As of Saturday morning, lines of cars stretched out at the borders of Serbia. Regional champion in terms of vaccination, the country opened free vaccination centers this weekend for all non-resident foreigners. A boon for the countries of the Western Balkans, where the doses promised by the EU via the Covax mechanism are long overdue.
Saturday, in Belgrade, in the crowd waiting to receive the precious injection, we could see Adis Zvekic and Almir Hasanbegovic, musicians of Dubioza Kolektiv, the rock group from Sarajevo, where Goran Cerkez, the deputy minister of health of the Federation of Bosnia and Herzegovina. “We are not going to wait for the authorities in Sarajevo to decide to take action and manage to find vaccines”, explained the musicians.
Our logistics follow-up:
An air of Yugoslavia
In the growing line in front of Hall 3 of the Belgrade Fair, transformed into a huge vaccination center, Yugoslavia was reforming a bit, with Bosnians, Croats and Montenegrins being the most numerous. Macedonians were invited to be vaccinated in Nis, the large city in southern Serbia.
On Saturday, thousands of people had already been vaccinated, but the Serbian authorities, overwhelmed by their success, called on Bosnian nationals not to take to the road on Sunday. A system for making appointments on the eUprava government server should be put in place in the coming days for foreign citizens, as it is already for Serbs.
However, certain categories were entitled to preferential treatment. The Serbian Chamber of Commerce had reserved 10,000 doses of AstraZeneca for entrepreneurs from the Western Balkans: those from Albania and Bosnia-Herzegovina had to go to the Belexpo Center in Belgrade, those from Montenegro in a dedicated area of the Fair- exposure…
Abundance of goods
Serbia has negotiated directly with suppliers, and it has a wide “range” of vaccines, with Pfizer / BioNTech, AstraZeneca, Russian vaccine Sputnik, but especially Chinese Sinopharm, which arrived in January. . This abundance had already enabled the authorities in Belgrade to oblige their neighbors, by offering a few thousand doses to Bosnia-Herzegovina, North Macedonia or Montenegro.

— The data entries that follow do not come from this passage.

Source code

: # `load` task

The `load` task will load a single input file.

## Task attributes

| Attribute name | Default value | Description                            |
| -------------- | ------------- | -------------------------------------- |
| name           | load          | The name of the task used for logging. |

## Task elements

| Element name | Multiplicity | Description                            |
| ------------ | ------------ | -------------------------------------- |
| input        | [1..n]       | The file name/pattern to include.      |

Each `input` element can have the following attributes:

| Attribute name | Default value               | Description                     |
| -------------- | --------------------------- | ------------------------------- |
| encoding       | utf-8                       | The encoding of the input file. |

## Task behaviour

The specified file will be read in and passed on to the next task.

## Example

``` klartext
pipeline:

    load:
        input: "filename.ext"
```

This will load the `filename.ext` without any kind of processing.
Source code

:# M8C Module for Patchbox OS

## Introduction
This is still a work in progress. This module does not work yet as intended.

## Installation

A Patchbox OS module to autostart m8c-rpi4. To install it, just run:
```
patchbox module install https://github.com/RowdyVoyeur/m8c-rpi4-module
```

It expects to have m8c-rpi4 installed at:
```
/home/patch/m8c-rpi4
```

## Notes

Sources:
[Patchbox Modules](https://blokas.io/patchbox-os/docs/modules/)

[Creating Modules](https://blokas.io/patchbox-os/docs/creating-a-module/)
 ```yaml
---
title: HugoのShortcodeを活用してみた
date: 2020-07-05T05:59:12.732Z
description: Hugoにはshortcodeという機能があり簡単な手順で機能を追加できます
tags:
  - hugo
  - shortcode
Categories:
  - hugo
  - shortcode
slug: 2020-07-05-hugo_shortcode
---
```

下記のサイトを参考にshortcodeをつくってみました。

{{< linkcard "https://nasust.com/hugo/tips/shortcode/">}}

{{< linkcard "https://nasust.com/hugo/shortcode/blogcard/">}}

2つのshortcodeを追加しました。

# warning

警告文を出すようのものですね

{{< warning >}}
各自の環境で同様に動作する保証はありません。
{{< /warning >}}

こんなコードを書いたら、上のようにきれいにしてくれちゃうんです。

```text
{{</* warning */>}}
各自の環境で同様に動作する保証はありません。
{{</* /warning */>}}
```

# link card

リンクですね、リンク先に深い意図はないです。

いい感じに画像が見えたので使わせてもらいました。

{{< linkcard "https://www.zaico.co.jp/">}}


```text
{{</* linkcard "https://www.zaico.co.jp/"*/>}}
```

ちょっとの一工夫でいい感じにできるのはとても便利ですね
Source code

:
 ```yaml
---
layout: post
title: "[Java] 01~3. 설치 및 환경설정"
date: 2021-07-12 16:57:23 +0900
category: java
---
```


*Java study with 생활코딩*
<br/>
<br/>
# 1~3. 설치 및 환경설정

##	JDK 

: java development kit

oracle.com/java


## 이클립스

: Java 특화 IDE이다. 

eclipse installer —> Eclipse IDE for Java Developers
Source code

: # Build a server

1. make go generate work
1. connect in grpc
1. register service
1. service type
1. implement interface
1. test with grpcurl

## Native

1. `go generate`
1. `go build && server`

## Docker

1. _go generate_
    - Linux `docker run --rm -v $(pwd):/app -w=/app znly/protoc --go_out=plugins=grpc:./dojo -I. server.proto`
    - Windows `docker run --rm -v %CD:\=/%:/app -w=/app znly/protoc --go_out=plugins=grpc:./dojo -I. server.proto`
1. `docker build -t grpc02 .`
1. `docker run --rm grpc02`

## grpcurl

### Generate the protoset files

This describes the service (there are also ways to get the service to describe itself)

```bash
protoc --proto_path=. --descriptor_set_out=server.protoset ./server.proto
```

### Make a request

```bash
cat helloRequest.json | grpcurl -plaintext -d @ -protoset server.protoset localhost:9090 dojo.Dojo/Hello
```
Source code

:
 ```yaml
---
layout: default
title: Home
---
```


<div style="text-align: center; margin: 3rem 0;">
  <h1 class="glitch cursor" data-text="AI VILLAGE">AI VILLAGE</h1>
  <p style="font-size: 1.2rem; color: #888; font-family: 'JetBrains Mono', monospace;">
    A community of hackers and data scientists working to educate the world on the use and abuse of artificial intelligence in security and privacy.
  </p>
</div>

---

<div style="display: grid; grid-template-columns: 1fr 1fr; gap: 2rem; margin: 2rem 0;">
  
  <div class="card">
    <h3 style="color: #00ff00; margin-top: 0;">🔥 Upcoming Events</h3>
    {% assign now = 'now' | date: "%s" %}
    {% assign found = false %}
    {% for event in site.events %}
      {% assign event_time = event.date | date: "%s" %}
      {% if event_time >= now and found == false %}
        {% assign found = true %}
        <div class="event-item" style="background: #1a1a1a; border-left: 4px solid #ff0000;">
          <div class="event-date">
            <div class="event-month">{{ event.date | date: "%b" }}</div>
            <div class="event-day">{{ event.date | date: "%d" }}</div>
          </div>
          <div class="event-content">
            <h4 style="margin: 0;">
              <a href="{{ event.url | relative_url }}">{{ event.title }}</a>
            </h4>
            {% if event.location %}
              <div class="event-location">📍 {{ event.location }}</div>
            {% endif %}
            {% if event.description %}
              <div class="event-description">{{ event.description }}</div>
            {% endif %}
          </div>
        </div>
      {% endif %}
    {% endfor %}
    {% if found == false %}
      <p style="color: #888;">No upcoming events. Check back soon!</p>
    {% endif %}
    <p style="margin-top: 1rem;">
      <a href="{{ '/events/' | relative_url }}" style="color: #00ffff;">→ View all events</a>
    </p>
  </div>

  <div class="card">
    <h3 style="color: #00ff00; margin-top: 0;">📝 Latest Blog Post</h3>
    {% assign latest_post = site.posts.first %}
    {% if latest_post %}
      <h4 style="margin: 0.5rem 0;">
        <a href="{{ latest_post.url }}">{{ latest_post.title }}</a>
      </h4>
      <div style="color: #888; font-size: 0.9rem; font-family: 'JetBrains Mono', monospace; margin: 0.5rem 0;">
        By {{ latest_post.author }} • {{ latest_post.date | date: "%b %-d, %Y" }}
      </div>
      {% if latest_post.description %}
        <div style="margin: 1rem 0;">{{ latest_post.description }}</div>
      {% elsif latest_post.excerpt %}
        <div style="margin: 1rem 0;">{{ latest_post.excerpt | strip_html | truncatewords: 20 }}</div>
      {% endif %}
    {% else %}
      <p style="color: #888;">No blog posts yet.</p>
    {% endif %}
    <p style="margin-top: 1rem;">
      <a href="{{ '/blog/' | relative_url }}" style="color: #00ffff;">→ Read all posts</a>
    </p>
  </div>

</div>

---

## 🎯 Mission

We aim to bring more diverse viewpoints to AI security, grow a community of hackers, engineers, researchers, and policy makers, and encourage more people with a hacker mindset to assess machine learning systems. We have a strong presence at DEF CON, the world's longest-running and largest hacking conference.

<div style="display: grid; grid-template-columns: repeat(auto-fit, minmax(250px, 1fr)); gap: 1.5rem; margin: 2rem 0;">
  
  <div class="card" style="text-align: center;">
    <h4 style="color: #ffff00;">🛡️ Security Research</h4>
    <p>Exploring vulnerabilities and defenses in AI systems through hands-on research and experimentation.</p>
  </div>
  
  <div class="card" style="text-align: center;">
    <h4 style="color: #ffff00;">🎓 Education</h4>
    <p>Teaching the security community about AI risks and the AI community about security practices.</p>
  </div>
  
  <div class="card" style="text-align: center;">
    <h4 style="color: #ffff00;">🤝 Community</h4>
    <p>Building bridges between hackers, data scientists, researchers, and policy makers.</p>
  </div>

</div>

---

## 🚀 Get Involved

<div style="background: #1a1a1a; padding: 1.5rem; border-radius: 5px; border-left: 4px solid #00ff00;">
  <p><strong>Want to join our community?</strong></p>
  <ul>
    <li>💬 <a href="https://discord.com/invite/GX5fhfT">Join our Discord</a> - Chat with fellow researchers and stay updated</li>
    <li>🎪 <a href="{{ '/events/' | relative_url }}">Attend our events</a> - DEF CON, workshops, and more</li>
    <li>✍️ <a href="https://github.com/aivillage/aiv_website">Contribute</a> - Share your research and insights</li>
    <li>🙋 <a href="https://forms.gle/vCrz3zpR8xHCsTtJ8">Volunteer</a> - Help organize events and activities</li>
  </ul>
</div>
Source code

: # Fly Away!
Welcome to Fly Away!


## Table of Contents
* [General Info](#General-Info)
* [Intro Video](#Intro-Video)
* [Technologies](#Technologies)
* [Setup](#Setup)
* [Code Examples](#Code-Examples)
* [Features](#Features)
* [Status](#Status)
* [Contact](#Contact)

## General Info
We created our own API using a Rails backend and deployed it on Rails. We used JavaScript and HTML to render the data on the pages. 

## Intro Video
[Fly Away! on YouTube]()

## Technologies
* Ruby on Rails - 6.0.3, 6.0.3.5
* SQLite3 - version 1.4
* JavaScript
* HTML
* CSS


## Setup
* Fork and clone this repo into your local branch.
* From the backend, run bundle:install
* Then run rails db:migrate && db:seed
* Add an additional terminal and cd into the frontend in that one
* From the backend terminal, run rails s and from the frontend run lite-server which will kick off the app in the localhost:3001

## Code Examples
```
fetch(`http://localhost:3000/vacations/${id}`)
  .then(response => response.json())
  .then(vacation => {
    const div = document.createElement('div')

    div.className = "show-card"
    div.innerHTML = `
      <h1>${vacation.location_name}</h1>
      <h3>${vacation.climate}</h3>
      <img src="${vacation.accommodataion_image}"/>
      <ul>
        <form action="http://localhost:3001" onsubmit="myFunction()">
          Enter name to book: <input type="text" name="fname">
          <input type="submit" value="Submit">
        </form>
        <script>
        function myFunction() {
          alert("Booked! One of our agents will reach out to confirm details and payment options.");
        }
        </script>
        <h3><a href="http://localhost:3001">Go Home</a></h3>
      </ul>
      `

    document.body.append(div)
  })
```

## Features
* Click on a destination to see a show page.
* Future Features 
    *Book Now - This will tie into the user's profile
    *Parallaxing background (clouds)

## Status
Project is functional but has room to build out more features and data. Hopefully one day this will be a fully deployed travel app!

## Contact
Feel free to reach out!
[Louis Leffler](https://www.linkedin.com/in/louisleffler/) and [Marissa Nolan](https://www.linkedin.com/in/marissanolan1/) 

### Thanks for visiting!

And Belgrade seems determined to leave no one behind. Vaccination began on Saturday in refugee centers on the way to the EU, which still host nearly 8,000 people. In recent days, a vaccination point has also been opened at the Roma Cultural Center in Nis: it was feared that this community, affected by diabetes and overweight, would stay away, due to its poor internet access.
There is, however, a Serbian paradox: after a fanfare start that propelled the country to second in the European vaccination rate after the United Kingdom, the campaign seems to be stalling, with nearly 20% of the population having received a first Sunday dose. The epidemic continues to flare, however, with dozens of deaths each day and a 14-day prevalence rate of around 500 per 100,000 inhabitants.
No one in Serbia seems to be complaining about the generosity shown to neighboring countries, but hope is reborn in the Balkans, as Kosovo, North Macedonia and Montenegro finally received their very first deliveries of AstraZeneca on Sunday via the Covax mechanism. Thirty thousand doses have also arrived in Sarajevo, but this is a donation from Turkey to Bosnia and Herzegovina.